With technological advancements rapidly increasing over the past couple of years, it’s unsurprising that data breaches have slowly crept up the list of small business owners’ biggest fears. For an SME (small-to-medium enterprise) that may not have even considered the possibility of this issue, the consequences of a breach could, in some cases, be fatal to the business. So you can see why the thought of not having protection in place is a scary one. So with an ever-increasing need for better risk management, what do you really need to know?
Preventative risk management
Preventative risk management is just as important as reactive risk management, if not more so. Yes, reacting to and handling the situation once something has gone wrong is great, but it’s far more cost-effective and far less damaging to take steps that aim to prevent the issue altogether.

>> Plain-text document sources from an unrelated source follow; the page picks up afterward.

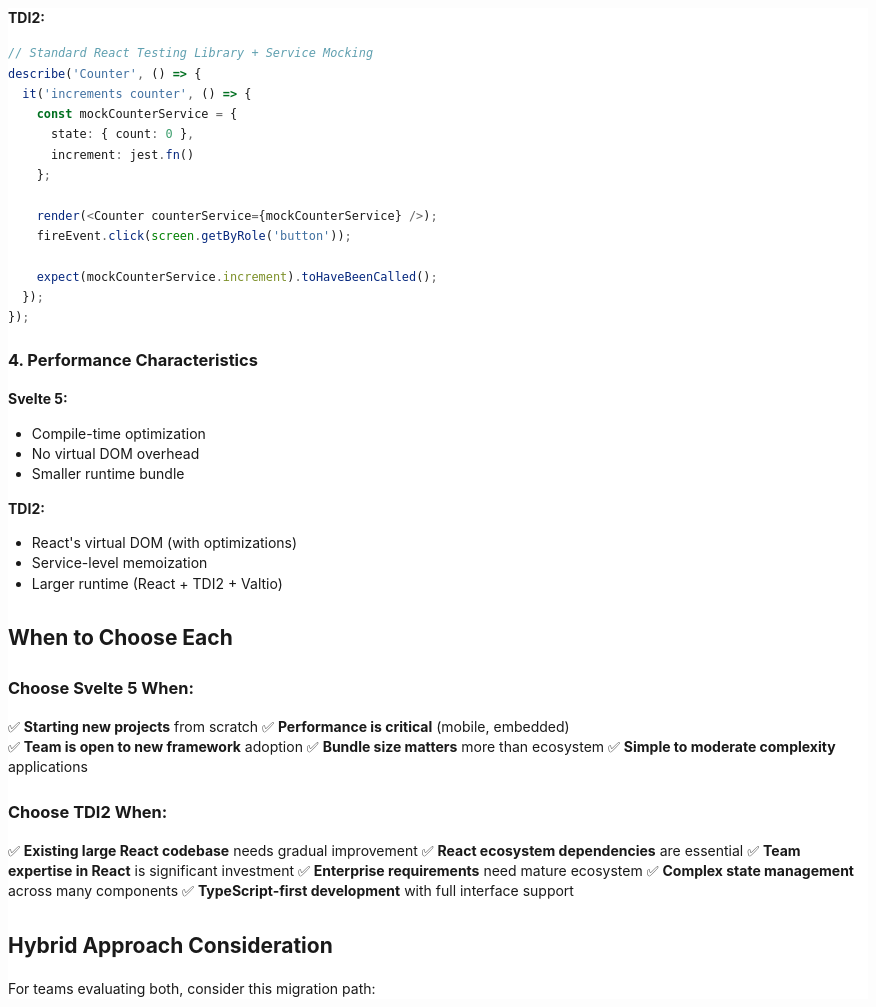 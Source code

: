 **TDI2:**
```typescript
// Standard React Testing Library + Service Mocking
describe('Counter', () => {
  it('increments counter', () => {
    const mockCounterService = {
      state: { count: 0 },
      increment: jest.fn()
    };

    render(<Counter counterService={mockCounterService} />);
    fireEvent.click(screen.getByRole('button'));
    
    expect(mockCounterService.increment).toHaveBeenCalled();
  });
});
```

### 4. **Performance Characteristics**

**Svelte 5:**
- Compile-time optimization
- No virtual DOM overhead
- Smaller runtime bundle

**TDI2:**
- React's virtual DOM (with optimizations)
- Service-level memoization
- Larger runtime (React + TDI2 + Valtio)

## When to Choose Each

### Choose **Svelte 5** When:

✅ **Starting new projects** from scratch
✅ **Performance is critical** (mobile, embedded)  
✅ **Team is open to new framework** adoption
✅ **Bundle size matters** more than ecosystem
✅ **Simple to moderate complexity** applications

### Choose **TDI2** When:

✅ **Existing large React codebase** needs gradual improvement
✅ **React ecosystem dependencies** are essential
✅ **Team expertise in React** is significant investment
✅ **Enterprise requirements** need mature ecosystem
✅ **Complex state management** across many components
✅ **TypeScript-first development** with full interface support

## Hybrid Approach Consideration

For teams evaluating both, consider this migration path:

This is why it’s important to implement strategies that can help you deter an attack. A recent study found that over 70% of executives believed that their employees and other stakeholders didn’t fully comprehend the severity of a data breach. Essentially, 7 in every 10 business leaders believe their team members (the people working to prevent breaches) don’t understand the seriousness and consequences of something going wrong.
What this shows is that one of the biggest preventative tactics you can employ as a small business owner is better educating your team. Solutions should be discussed from the top down to ensure that everyone is on the same page, and the leadership team should discuss and implement an incident response plan. Formalising this by documenting it and keeping it somewhere permanent (such as Confluence, if you use a platform like this) helps keep everyone in the loop. With these steps taken, if something does go wrong, there should be no confusion about the best actions to take.

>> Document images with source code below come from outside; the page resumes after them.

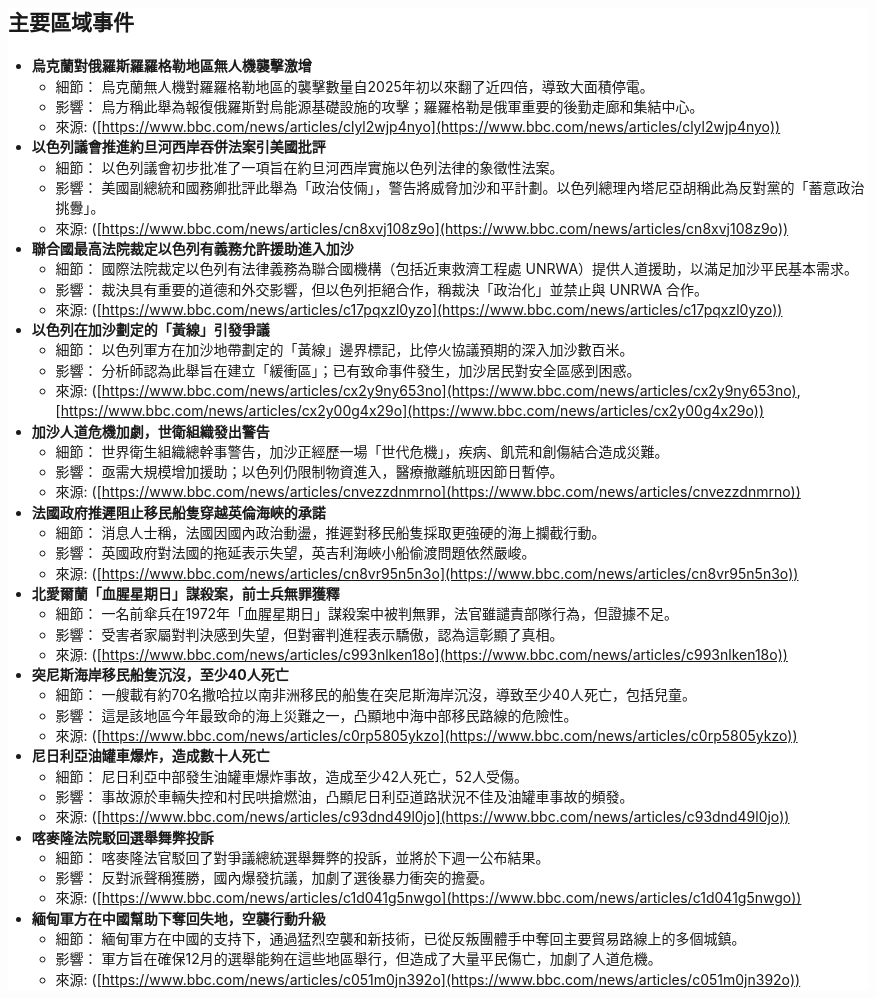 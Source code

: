 ## 主要區域事件

*   **烏克蘭對俄羅斯羅羅格勒地區無人機襲擊激增**
    *   細節： 烏克蘭無人機對羅羅格勒地區的襲擊數量自2025年初以來翻了近四倍，導致大面積停電。
    *   影響： 烏方稱此舉為報復俄羅斯對烏能源基礎設施的攻擊；羅羅格勒是俄軍重要的後勤走廊和集結中心。
    *   來源: ([https://www.bbc.com/news/articles/clyl2wjp4nyo](https://www.bbc.com/news/articles/clyl2wjp4nyo))
*   **以色列議會推進約旦河西岸吞併法案引美國批評**
    *   細節： 以色列議會初步批准了一項旨在約旦河西岸實施以色列法律的象徵性法案。
    *   影響： 美國副總統和國務卿批評此舉為「政治伎倆」，警告將威脅加沙和平計劃。以色列總理內塔尼亞胡稱此為反對黨的「蓄意政治挑釁」。
    *   來源: ([https://www.bbc.com/news/articles/cn8xvj108z9o](https://www.bbc.com/news/articles/cn8xvj108z9o))
*   **聯合國最高法院裁定以色列有義務允許援助進入加沙**
    *   細節： 國際法院裁定以色列有法律義務為聯合國機構（包括近東救濟工程處 UNRWA）提供人道援助，以滿足加沙平民基本需求。
    *   影響： 裁決具有重要的道德和外交影響，但以色列拒絕合作，稱裁決「政治化」並禁止與 UNRWA 合作。
    *   來源: ([https://www.bbc.com/news/articles/c17pqxzl0yzo](https://www.bbc.com/news/articles/c17pqxzl0yzo))
*   **以色列在加沙劃定的「黃線」引發爭議**
    *   細節： 以色列軍方在加沙地帶劃定的「黃線」邊界標記，比停火協議預期的深入加沙數百米。
    *   影響： 分析師認為此舉旨在建立「緩衝區」；已有致命事件發生，加沙居民對安全區感到困惑。
    *   來源: ([https://www.bbc.com/news/articles/cx2y9ny653no](https://www.bbc.com/news/articles/cx2y9ny653no), [https://www.bbc.com/news/articles/cx2y00g4x29o](https://www.bbc.com/news/articles/cx2y00g4x29o))
*   **加沙人道危機加劇，世衛組織發出警告**
    *   細節： 世界衛生組織總幹事警告，加沙正經歷一場「世代危機」，疾病、飢荒和創傷結合造成災難。
    *   影響： 亟需大規模增加援助；以色列仍限制物資進入，醫療撤離航班因節日暫停。
    *   來源: ([https://www.bbc.com/news/articles/cnvezzdnmrno](https://www.bbc.com/news/articles/cnvezzdnmrno))
*   **法國政府推遲阻止移民船隻穿越英倫海峽的承諾**
    *   細節： 消息人士稱，法國因國內政治動盪，推遲對移民船隻採取更強硬的海上攔截行動。
    *   影響： 英國政府對法國的拖延表示失望，英吉利海峽小船偷渡問題依然嚴峻。
    *   來源: ([https://www.bbc.com/news/articles/cn8vr95n5n3o](https://www.bbc.com/news/articles/cn8vr95n5n3o))
*   **北愛爾蘭「血腥星期日」謀殺案，前士兵無罪獲釋**
    *   細節： 一名前傘兵在1972年「血腥星期日」謀殺案中被判無罪，法官雖譴責部隊行為，但證據不足。
    *   影響： 受害者家屬對判決感到失望，但對審判進程表示驕傲，認為這彰顯了真相。
    *   來源: ([https://www.bbc.com/news/articles/c993nlken18o](https://www.bbc.com/news/articles/c993nlken18o))
*   **突尼斯海岸移民船隻沉沒，至少40人死亡**
    *   細節： 一艘載有約70名撒哈拉以南非洲移民的船隻在突尼斯海岸沉沒，導致至少40人死亡，包括兒童。
    *   影響： 這是該地區今年最致命的海上災難之一，凸顯地中海中部移民路線的危險性。
    *   來源: ([https://www.bbc.com/news/articles/c0rp5805ykzo](https://www.bbc.com/news/articles/c0rp5805ykzo))
*   **尼日利亞油罐車爆炸，造成數十人死亡**
    *   細節： 尼日利亞中部發生油罐車爆炸事故，造成至少42人死亡，52人受傷。
    *   影響： 事故源於車輛失控和村民哄搶燃油，凸顯尼日利亞道路狀況不佳及油罐車事故的頻發。
    *   來源: ([https://www.bbc.com/news/articles/c93dnd49l0jo](https://www.bbc.com/news/articles/c93dnd49l0jo))
*   **喀麥隆法院駁回選舉舞弊投訴**
    *   細節： 喀麥隆法官駁回了對爭議總統選舉舞弊的投訴，並將於下週一公布結果。
    *   影響： 反對派聲稱獲勝，國內爆發抗議，加劇了選後暴力衝突的擔憂。
    *   來源: ([https://www.bbc.com/news/articles/c1d041g5nwgo](https://www.bbc.com/news/articles/c1d041g5nwgo))
*   **緬甸軍方在中國幫助下奪回失地，空襲行動升級**
    *   細節： 緬甸軍方在中國的支持下，通過猛烈空襲和新技術，已從反叛團體手中奪回主要貿易路線上的多個城鎮。
    *   影響： 軍方旨在確保12月的選舉能夠在這些地區舉行，但造成了大量平民傷亡，加劇了人道危機。
    *   來源: ([https://www.bbc.com/news/articles/c051m0jn392o](https://www.bbc.com/news/articles/c051m0jn392o))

Physical and digital preventative measures are also important. Tech teams should be across this and should implement anything technological that doesn’t negatively impacting the website (eg, slowing down site speed). This includes fraud prevention against anything capable of providing device intelligence, risk assessments, a layered authentication strategy, traditional personally identifiable information (PII), validation and verification, as well as any other contextual information management you may require.
Reactive risk management
Reactive risk management takes place once a breach has happened. The most important thing to do is maintain clear communication with team members and your customers (if applicable).
If your database or customers have been impacted, they’ll initially be angry and mistrustful. When communicating with them, it must be done with honesty and empathy. Your customers need to believe that you’re taking every step possible to correct the situation, and reimbursement should be offered if you believe it’s necessary.
Cyber liability insurance also comes into play here. Although the act of taking out insurance is definitely preventative, the benefits are typically only reaped after a breach has taken place. While it can be expensive (depending on a range of factors), consider the potential costs you could face if you don’t have cover. Policies should cover the costs involved with managing the problem, such as alerting your customer base. Most insurers will also go the extra mile and collaborate with you to assist with working out your strategy.
At the end of the day, it’s important to consider the consequences of a data breach and take action to implement a risk management strategy so that if something does go wrong, you can remain calm and sort it out.